GC logs provide invaluable information about the JVM’s memory management behavior. Analyzing these logs helps identify:

• GC frequency and duration.
• Heap utilization.
• Promotion rates.
• Full GC occurrences.
• Potential memory leaks.

Tools for GC Log Analysis:

• jstat -gcutil <pid> <interval>: A command-line utility to monitor GC statistics in real-time. jstat Documentation
• GCViewer: A standalone graphical tool for visualizing and analyzing GC logs.
• GCEasy: An online GC log analyzer that provides detailed reports and recommendations.
• Java Mission Control (JMC): A comprehensive tool that includes a GC analyzer and other profiling capabilities.
• VisualVM: A visual tool that integrates several JVM monitoring and profiling capabilities, including GC monitoring.

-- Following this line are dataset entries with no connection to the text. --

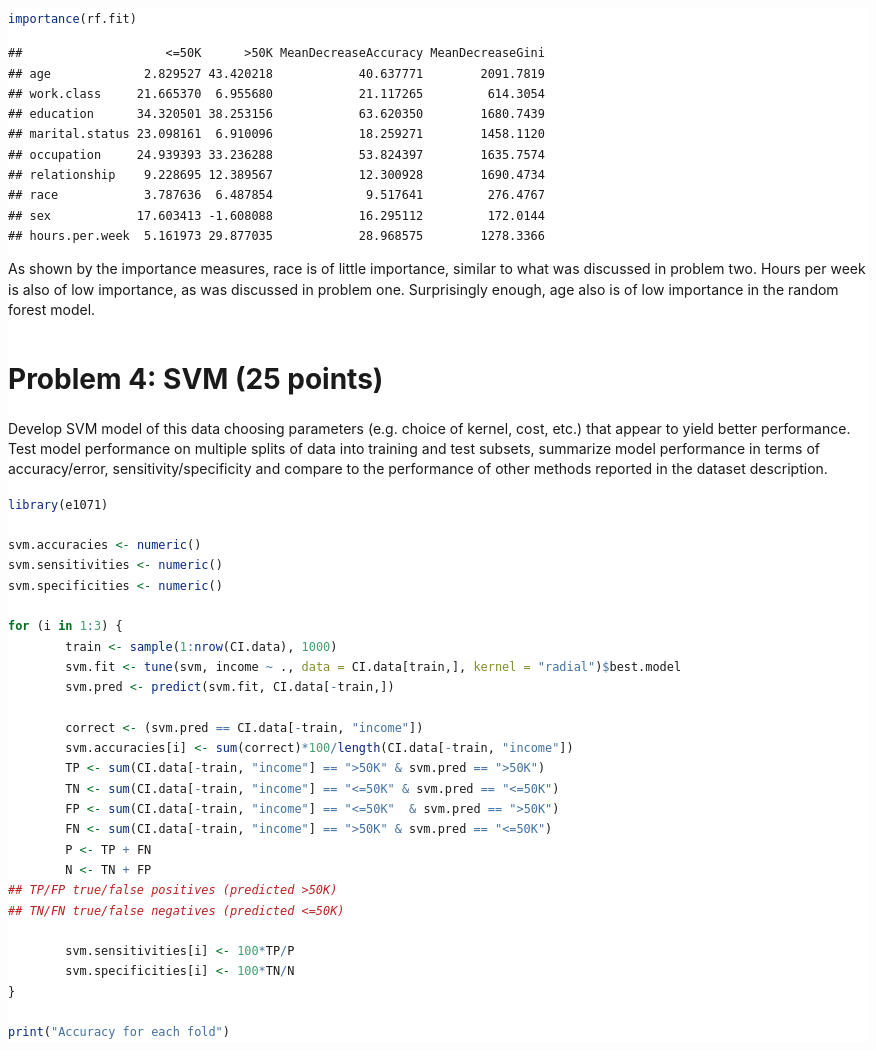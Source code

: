 
```r
importance(rf.fit)
```

```
##                    <=50K      >50K MeanDecreaseAccuracy MeanDecreaseGini
## age             2.829527 43.420218            40.637771        2091.7819
## work.class     21.665370  6.955680            21.117265         614.3054
## education      34.320501 38.253156            63.620350        1680.7439
## marital.status 23.098161  6.910096            18.259271        1458.1120
## occupation     24.939393 33.236288            53.824397        1635.7574
## relationship    9.228695 12.389567            12.300928        1690.4734
## race            3.787636  6.487854             9.517641         276.4767
## sex            17.603413 -1.608088            16.295112         172.0144
## hours.per.week  5.161973 29.877035            28.968575        1278.3366
```

As shown by the importance measures, race is of little importance, similar to what was discussed in problem two.  Hours per week is also of low importance, as was discussed in problem one.  Surprisingly enough, age also is of low importance in the random forest model.


# Problem 4: SVM (25 points)

Develop SVM model of this data choosing parameters (e.g. choice of kernel, cost, etc.) that appear to yield better performance.  Test model performance on multiple splits of data into training and test subsets, summarize model performance in terms of accuracy/error, sensitivity/specificity and compare to the performance of other methods reported in the dataset description.


```r
library(e1071)

svm.accuracies <- numeric()
svm.sensitivities <- numeric()
svm.specificities <- numeric()

for (i in 1:3) {
        train <- sample(1:nrow(CI.data), 1000)
        svm.fit <- tune(svm, income ~ ., data = CI.data[train,], kernel = "radial")$best.model
        svm.pred <- predict(svm.fit, CI.data[-train,])
        
        correct <- (svm.pred == CI.data[-train, "income"])
        svm.accuracies[i] <- sum(correct)*100/length(CI.data[-train, "income"])
        TP <- sum(CI.data[-train, "income"] == ">50K" & svm.pred == ">50K")
        TN <- sum(CI.data[-train, "income"] == "<=50K" & svm.pred == "<=50K")
        FP <- sum(CI.data[-train, "income"] == "<=50K"  & svm.pred == ">50K")
        FN <- sum(CI.data[-train, "income"] == ">50K" & svm.pred == "<=50K")
        P <- TP + FN
        N <- TN + FP
## TP/FP true/false positives (predicted >50K)
## TN/FN true/false negatives (predicted <=50K)

        svm.sensitivities[i] <- 100*TP/P
        svm.specificities[i] <- 100*TN/N
}

print("Accuracy for each fold")
```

6. Reducing Garbage Creation (Object Churn)

One of the most effective ways to improve GC performance is to reduce the amount of garbage the application generates in the first place:

• Object Pooling: Reusing objects instead of creating new ones, especially for frequently used, short-lived objects.
• Immutability: Using immutable objects can reduce the need for defensive copying and the creation of temporary objects.
• Avoiding Excessive String Concatenation: Use StringBuilder or StringBuffer for building strings in loops to minimize the creation of intermediate String objects.
• Careful Use of Streams: While powerful, streams can sometimes create more intermediate objects than traditional loops. Profile to ensure efficiency.
• Primitive Types: Use primitive types instead of their wrapper objects when nullability is not required to reduce object creation.

7. Considering Off-Heap Memory

For certain use cases, especially those involving large datasets or caching, using off-heap memory (memory managed outside the JVM heap) can reduce the pressure on the garbage collector. Libraries like Ehcache, Hazelcast, and Chronicle Map provide off-heap storage solutions. However, managing off-heap memory requires careful attention to allocation and deallocation.

Best Practices for Advanced GC Tuning:

• Measure Before Tuning: Always establish baseline performance metrics before making any changes to GC settings.
• Tune Incrementally: Make small changes one at a time and monitor the impact.
• Use Realistic Load Tests: Ensure your testing environment accurately reflects production workload.
• Monitor in Production: Continuously monitor GC behavior in your production environment and adjust settings as needed.
• Understand Your Application’s Behavior: Different applications have different memory usage patterns, so there’s no one-size-fits-all GC configuration.
• Keep JVM Updated: Newer JVM versions often include improvements to garbage collection algorithms and performance.
• Disable Explicit GC (-XX:+DisableExplicitGC): Calls to System.gc() can interfere with the JVM’s own GC scheduling and often do more harm than good.

Advanced Java Garbage Collection tuning is an iterative process that requires a deep understanding of your application’s behavior, the available GC algorithms, and the various tuning parameters. By carefully monitoring and analyzing your application’s GC behavior, you can fine-tune the JVM to achieve optimal performance and stability.